Citizens are undertaking so many remarkable ventures across the country, at all different levels and with some interesting results. I learned from a friend of a terrific resource just this weekend called the Citizen’s Handbook. In laying out so many different dimensions of how people can make a difference, it might very well live up to its name. With two weeks left to go in this series, now would be the time for those who follow these posts to send in some links to projects you believe might be helpful in moving citizens in the right direction. A list of such resources will be compiled at the end of the series.

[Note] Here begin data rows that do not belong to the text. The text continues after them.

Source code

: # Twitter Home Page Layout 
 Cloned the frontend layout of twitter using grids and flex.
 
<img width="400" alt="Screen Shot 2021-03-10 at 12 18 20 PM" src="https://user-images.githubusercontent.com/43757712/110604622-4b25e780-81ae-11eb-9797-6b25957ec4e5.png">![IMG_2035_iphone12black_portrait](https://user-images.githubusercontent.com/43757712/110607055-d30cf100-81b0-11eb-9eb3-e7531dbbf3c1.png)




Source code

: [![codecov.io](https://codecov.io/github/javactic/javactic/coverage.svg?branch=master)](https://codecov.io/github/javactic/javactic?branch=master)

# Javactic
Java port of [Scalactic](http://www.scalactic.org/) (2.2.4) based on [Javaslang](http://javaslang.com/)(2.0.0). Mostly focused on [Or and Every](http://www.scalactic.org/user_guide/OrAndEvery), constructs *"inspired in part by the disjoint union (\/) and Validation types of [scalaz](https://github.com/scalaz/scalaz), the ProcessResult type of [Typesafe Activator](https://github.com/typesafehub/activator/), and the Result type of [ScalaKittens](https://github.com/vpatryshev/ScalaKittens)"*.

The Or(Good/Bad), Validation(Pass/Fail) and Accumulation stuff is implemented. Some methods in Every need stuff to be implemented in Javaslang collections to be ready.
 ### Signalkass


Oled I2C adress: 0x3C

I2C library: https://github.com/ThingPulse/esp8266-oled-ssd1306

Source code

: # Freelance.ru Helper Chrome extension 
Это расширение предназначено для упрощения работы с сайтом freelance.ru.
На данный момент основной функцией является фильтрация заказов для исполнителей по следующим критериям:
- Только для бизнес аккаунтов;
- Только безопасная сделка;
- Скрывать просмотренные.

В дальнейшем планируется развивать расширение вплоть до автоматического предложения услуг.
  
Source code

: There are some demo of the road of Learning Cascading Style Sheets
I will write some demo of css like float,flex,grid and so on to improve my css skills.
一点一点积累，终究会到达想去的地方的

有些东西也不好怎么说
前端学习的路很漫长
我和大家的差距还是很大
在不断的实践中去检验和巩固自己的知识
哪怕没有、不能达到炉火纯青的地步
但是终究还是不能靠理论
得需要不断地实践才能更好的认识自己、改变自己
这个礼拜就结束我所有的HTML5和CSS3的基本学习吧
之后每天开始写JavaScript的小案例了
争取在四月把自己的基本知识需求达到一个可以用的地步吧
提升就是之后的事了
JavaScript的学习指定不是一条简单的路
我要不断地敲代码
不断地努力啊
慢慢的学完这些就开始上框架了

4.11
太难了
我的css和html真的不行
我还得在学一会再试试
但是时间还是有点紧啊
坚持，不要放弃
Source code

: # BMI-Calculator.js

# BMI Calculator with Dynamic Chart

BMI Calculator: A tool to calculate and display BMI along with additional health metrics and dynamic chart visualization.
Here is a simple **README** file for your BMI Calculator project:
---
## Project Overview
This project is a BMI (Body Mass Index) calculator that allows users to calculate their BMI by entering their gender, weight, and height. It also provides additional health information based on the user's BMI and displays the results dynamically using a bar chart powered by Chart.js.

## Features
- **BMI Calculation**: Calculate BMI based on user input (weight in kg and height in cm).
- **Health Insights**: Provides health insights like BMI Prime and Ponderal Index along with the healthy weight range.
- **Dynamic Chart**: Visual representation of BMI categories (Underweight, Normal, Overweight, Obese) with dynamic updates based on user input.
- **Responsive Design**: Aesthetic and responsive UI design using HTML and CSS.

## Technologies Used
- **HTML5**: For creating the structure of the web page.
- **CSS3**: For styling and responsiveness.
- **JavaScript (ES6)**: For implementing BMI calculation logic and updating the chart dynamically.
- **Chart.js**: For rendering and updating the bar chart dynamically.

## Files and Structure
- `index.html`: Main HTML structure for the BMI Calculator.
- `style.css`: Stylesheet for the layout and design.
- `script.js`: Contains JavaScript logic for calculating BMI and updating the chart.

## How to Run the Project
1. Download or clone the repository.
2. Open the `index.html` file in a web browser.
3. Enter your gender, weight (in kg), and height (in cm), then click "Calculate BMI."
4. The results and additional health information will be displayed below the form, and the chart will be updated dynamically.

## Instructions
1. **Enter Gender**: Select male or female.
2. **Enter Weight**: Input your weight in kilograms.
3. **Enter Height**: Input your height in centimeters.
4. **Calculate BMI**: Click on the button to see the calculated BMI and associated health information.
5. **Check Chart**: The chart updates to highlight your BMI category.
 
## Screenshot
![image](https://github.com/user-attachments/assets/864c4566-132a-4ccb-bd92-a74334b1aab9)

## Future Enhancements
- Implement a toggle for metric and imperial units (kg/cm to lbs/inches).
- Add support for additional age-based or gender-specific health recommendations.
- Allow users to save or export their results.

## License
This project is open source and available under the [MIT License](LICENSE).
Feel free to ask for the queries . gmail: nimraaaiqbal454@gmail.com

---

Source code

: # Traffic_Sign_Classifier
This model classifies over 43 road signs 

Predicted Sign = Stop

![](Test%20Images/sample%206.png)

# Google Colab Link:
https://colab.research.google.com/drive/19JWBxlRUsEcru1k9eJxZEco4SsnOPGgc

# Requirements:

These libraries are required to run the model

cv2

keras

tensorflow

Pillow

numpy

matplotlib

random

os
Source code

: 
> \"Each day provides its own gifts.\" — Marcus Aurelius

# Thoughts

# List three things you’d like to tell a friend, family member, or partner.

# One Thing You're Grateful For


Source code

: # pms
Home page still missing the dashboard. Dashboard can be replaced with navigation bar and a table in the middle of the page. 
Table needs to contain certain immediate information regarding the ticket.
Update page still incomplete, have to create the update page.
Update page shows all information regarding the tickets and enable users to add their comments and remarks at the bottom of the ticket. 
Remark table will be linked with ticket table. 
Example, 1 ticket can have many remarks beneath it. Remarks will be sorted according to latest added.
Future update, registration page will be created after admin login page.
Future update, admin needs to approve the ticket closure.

The purpose of these blog posts hasn’t been to outline such initiatives but to provide a context, a philosophical framework, for why such creative energies are necessary. Our world is changing, and with governments slowly forsaking public domains and the excesses of free enterprise placing our very financial foundations at risk, Canadians are going to have to enter the fray in innovative ways that might prove an inspiration to governments and businesses alike.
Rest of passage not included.